Source material below:

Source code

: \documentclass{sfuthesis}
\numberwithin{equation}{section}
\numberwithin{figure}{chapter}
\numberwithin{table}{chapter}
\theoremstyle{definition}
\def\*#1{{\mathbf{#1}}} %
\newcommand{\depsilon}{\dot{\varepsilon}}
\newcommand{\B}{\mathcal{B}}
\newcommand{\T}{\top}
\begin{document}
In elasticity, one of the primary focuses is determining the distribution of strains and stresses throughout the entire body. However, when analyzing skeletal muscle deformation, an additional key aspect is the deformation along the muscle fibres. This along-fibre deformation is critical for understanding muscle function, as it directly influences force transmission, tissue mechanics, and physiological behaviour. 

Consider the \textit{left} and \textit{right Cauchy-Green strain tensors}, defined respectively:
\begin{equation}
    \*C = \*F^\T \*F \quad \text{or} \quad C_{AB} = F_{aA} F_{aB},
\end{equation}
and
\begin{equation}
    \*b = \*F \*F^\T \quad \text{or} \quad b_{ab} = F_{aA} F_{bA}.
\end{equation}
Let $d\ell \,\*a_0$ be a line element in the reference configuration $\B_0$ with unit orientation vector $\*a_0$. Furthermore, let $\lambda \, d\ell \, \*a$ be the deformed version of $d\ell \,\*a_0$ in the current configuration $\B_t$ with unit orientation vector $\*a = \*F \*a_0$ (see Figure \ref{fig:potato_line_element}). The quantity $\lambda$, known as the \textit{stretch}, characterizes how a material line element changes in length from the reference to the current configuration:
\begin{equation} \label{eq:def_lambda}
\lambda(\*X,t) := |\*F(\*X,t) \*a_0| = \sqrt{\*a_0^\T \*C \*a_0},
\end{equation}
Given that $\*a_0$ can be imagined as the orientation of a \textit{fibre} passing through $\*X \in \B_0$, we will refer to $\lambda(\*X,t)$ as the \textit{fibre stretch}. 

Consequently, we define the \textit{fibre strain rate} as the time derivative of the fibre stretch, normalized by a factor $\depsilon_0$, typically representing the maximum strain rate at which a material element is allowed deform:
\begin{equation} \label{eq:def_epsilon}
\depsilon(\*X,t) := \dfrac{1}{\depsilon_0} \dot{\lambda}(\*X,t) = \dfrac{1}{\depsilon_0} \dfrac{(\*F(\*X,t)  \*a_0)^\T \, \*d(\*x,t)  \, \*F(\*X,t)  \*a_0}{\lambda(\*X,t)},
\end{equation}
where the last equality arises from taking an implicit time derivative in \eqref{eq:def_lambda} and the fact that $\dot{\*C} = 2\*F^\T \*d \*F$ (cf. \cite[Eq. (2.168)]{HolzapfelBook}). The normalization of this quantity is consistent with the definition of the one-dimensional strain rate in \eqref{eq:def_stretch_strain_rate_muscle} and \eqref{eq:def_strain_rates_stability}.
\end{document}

End of Source material.

- Required work
Taking the records above line by line, count those that hold the word "chapter"; the number is the entire answer.

- Answer to the exercise
2